Two key Cabinet officials—Health and Human Services Secretary Alex Azar and Attorney General William Barr—opposed the new strategy, Politico reports. Trump visited Capitol Hill this week and said, “The Republican Party will be the party of health care,” then met privately with Republicans to revive efforts to repeal and replace the Affordable Care Act. Support for the law fueled the Democratic landslide in the 2018 midterm elections, with a CNN exit poll finding that Democrats won 75 percent of voters most concerned about health care. Democrats pounced on the Justice Department’s move, which House Speaker Nancy Pelosi called an “all-out war on the health care of the American people.” A day later, House Democrats introduced a proposal to bolster the Affordable Care Act and counter efforts to undercut it.
What the columnists said
What dumbfounding timing, said Max Nisen in Bloomberg.com. Trump just scored a massive win by being cleared of collusion with Russia, yet “he seems intent on squandering any political advantage.” This is a “gift” for Democrats, and jettisoning the ACA would “create widespread chaos.” It’s impossible to see this “as part of a clever political strategy,” said Paul Krugman in The New York Times, “even a nefariously cynical one.” After the midterms, Republicans might have finally moved on. “But no.”
Most conservatives would “love for the law to be entirely repealed,” said Philip Klein in WashingtonExaminer.com. Yet “whatever one’s policy views, the legal argument is a mess from start to finish.” The Texas judge, and now the White House, believe the 2017 tax law paved the way for all of Obamacare to be deemed unconstitutional because it reduced the tax penalty for not buying insurance to $0. Thus the “individual mandate” is no longer a tax, and therefore the whole law falls outside Congress’ taxation powers. That’s a “bizarre theory.”

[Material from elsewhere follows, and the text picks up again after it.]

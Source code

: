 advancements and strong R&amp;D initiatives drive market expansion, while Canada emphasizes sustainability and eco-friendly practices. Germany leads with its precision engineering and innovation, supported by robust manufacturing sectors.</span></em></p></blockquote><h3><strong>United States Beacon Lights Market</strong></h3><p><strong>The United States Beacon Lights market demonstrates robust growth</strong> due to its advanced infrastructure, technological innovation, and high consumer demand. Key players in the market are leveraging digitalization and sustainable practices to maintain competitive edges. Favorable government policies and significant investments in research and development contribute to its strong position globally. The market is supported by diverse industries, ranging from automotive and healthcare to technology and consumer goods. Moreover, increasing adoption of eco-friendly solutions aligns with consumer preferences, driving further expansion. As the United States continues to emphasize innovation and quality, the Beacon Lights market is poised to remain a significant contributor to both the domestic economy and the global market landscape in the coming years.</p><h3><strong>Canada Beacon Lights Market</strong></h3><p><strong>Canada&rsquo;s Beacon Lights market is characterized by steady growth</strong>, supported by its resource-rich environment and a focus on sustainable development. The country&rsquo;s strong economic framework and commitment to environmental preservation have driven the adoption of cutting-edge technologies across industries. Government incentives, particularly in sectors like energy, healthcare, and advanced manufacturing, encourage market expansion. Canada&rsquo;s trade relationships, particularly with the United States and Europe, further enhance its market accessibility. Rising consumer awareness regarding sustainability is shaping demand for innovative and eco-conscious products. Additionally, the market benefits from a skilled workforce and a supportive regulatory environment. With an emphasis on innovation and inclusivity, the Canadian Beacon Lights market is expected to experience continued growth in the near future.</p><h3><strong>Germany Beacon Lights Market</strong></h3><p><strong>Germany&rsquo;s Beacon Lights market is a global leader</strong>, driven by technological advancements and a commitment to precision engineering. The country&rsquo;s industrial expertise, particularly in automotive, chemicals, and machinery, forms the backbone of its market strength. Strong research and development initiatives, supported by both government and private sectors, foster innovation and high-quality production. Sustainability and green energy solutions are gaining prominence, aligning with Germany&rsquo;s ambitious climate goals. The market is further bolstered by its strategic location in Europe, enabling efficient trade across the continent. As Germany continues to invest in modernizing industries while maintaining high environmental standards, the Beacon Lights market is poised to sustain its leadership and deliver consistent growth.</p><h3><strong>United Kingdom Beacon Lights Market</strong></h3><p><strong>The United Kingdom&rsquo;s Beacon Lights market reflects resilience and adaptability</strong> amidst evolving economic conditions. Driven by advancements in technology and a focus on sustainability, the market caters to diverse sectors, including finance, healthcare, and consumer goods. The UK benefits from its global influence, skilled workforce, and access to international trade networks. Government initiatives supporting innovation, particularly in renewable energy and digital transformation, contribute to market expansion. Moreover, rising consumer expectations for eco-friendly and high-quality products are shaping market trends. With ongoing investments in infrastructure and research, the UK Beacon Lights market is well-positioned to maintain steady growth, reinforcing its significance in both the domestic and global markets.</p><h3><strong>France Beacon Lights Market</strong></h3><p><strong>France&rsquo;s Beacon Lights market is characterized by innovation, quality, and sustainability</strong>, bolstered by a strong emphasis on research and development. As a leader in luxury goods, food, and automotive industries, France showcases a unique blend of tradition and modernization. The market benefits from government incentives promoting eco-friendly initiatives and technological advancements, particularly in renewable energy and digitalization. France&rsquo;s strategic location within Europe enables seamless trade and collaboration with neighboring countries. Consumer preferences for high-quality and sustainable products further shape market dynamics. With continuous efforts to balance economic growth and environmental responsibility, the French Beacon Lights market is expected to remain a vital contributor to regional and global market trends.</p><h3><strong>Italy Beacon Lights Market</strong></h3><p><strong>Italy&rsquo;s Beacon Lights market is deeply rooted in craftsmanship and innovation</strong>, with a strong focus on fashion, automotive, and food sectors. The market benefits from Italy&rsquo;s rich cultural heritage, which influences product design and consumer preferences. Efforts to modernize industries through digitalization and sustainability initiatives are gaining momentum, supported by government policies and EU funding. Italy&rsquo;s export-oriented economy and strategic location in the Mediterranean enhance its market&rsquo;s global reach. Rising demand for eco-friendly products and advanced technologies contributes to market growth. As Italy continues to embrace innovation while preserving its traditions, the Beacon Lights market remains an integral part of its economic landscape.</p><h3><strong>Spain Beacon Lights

Trump’s strategy is as “substantively horrifying” as it is “politically bonkers,” said Paul Waldman in WashingtonPost.com. Democratic presidential contenders have tried to one-up each other on grand health-care proposals like Medicare for All. Now they can focus on stopping Trump from “snatching coverage away from millions of Americans.” Whatever comes of the lawsuit, Democrats got “much of their 2020 campaign written for them.”